Et puis à côté de ça, y'a le reste, qui parle de cinéma. C'est vaguement drôle, avec un Turturro qui cabotine, et ça s'insère assez maladroitement dans le machin avec un peu de "la vie continue et ça fait mal un peu mais bon ça continue quand même alors va bien falloir continuer aussi", saupoudré dessus. Y'a aussi ces séquences de rêves, parfois belles, qui sont sans doute le meilleur du film (celui du cinéma de nuit est admirable, même si j'aurais rêvé que Moretti la pousse peut-être encore un peu plus loin).

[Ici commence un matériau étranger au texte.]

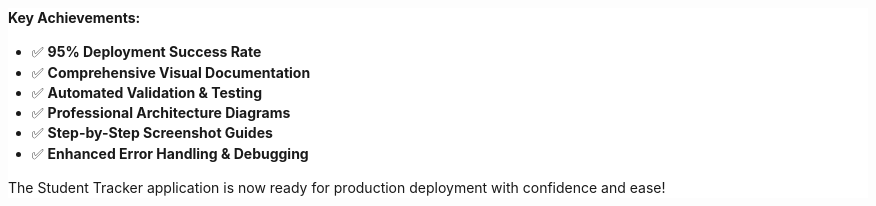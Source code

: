**Key Achievements:**
- ✅ **95% Deployment Success Rate**
- ✅ **Comprehensive Visual Documentation**
- ✅ **Automated Validation & Testing**
- ✅ **Professional Architecture Diagrams**
- ✅ **Step-by-Step Screenshot Guides**
- ✅ **Enhanced Error Handling & Debugging**

The Student Tracker application is now ready for production deployment with confidence and ease!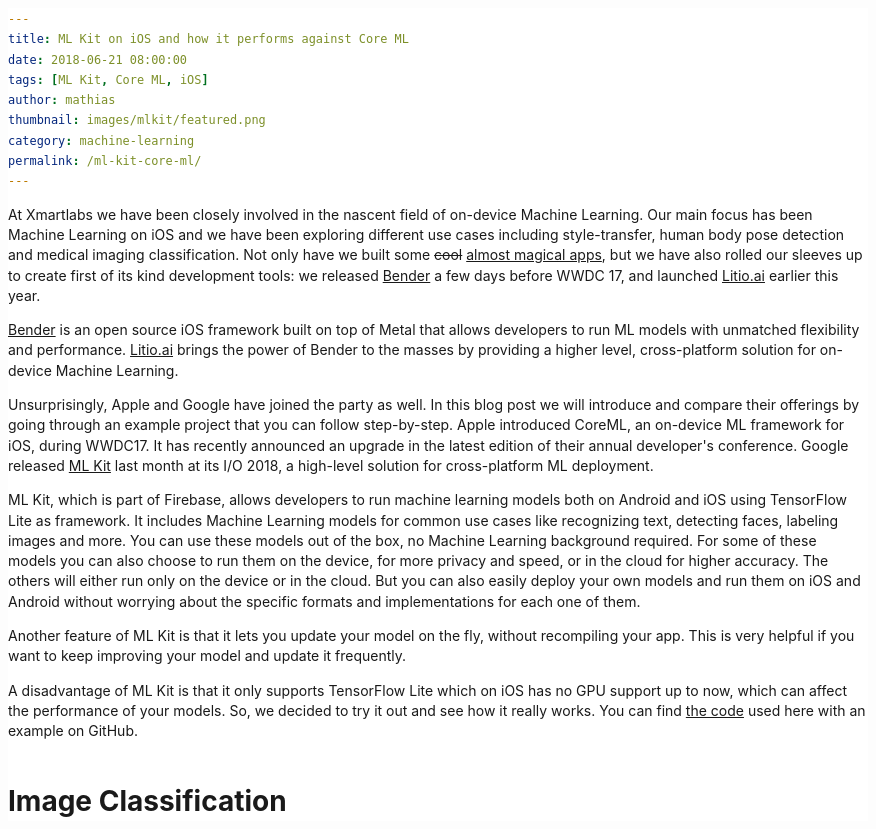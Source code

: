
 ```yaml
---
title: ML Kit on iOS and how it performs against Core ML
date: 2018-06-21 08:00:00
tags: [ML Kit, Core ML, iOS]
author: mathias
thumbnail: images/mlkit/featured.png
category: machine-learning
permalink: /ml-kit-core-ml/
---
```


At Xmartlabs we have been closely involved in the nascent field of on-device Machine Learning.
Our main focus has been Machine Learning on iOS and we have been exploring different use cases including style-transfer, human body pose detection and medical imaging classification.
Not only have we built some ~~cool~~ [almost magical apps](https://itunes.apple.com/us/app/envision-artistic-filters/id1251483734?mt=8), but we have also rolled our sleeves up to create first of its kind development tools: we released [Bender](https://github.com/xmartlabs/Bender) a few days before WWDC 17, and launched [Litio.ai](https://litio.ai/) earlier this year.

[Bender](https://github.com/xmartlabs/Bender) is an open source iOS framework built on top of Metal that allows developers to run ML models with unmatched flexibility and performance.
[Litio.ai](https://litio.ai/) brings the power of Bender to the masses by providing a higher level, cross-platform solution for on-device Machine Learning.

Unsurprisingly, Apple and Google have joined the party as well. In this blog post we will introduce and compare their offerings by going through an example project that you can follow step-by-step.
Apple introduced CoreML, an on-device ML framework for iOS, during WWDC17. It has recently announced an upgrade in the latest edition of their annual developer's conference.
Google released [ML Kit](https://firebase.google.com/docs/ml-kit/) last month at its I/O 2018, a high-level solution for cross-platform ML deployment.

ML Kit, which is part of Firebase, allows developers to run machine learning models both on Android and iOS using TensorFlow Lite as framework.
It includes Machine Learning models for common use cases like recognizing text, detecting faces, labeling images and more.
You can use these models out of the box, no Machine Learning background required.
For some of these models you can also choose to run them on the device, for more privacy and speed, or in the cloud for higher accuracy.
The others will either run only on the device or in the cloud.
But you can also easily deploy your own models and run them on iOS and Android without worrying about the specific formats and implementations for each one of them.

Another feature of ML Kit is that it lets you update your model on the fly, without recompiling your app. This is very helpful if you want to keep improving your model and update it frequently.

A disadvantage of ML Kit is that it only supports TensorFlow Lite which on iOS has no GPU support up to now, which can affect the performance of your models.
So, we decided to try it out and see how it really works. You can find [the code](https://github.com/xmartlabs/MLKitTest) used here with an example on GitHub.

# Image Classification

En fin de compte, ce que je reproche à Mia Madre, c'est de n'avoir rien fait surgir en moi que le regret de films qui me sont chers. Si j'ai envie de voir une maman qui meurt, je regarde La Gueule Ouverte. Si j'ai envie de voir les affres de la machine cinématographique, je regarde La Nuit Américaine. Mia Madre me semble être une terrible stagnation, désespérément grisâtre et pataude (j'imagine que ça sied au ton du film mais BON DIEU, qu'est ce que c'est GRIS). Je sais pas. Non merci.